(Available data)
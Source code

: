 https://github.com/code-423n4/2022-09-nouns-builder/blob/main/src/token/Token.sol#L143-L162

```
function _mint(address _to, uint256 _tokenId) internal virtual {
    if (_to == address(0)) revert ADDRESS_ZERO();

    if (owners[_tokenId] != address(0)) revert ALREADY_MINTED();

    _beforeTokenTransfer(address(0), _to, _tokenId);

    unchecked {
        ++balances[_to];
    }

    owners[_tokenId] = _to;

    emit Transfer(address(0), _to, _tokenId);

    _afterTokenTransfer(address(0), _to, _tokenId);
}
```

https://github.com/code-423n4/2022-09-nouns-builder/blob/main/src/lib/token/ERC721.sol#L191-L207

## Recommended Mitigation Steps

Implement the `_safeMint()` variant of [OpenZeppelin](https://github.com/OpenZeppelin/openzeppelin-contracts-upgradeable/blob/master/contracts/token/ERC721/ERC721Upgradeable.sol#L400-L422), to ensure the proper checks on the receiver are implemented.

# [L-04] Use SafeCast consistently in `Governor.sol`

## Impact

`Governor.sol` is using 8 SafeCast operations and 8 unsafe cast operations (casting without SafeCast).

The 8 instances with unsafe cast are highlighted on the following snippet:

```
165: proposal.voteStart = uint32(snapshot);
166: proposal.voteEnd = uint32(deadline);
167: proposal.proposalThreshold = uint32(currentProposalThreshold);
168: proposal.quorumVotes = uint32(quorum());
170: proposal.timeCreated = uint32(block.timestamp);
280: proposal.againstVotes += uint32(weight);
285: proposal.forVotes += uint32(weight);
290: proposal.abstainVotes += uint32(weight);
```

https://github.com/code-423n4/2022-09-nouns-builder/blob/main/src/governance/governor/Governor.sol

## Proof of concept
(End Available data)
(What the task requires) From the very first line of the data through the line with "## Recommended Mitigation Steps" in it, please reproduce each line exactly and output nothing more.

(Task response)
Source code

: https://github.com/code-423n4/2022-09-nouns-builder/blob/main/src/token/Token.sol#L143-L162

```
function _mint(address _to, uint256 _tokenId) internal virtual {
    if (_to == address(0)) revert ADDRESS_ZERO();

    if (owners[_tokenId] != address(0)) revert ALREADY_MINTED();

    _beforeTokenTransfer(address(0), _to, _tokenId);

    unchecked {
        ++balances[_to];
    }

    owners[_tokenId] = _to;

    emit Transfer(address(0), _to, _tokenId);

    _afterTokenTransfer(address(0), _to, _tokenId);
}
```

https://github.com/code-423n4/2022-09-nouns-builder/blob/main/src/lib/token/ERC721.sol#L191-L207

## Recommended Mitigation Steps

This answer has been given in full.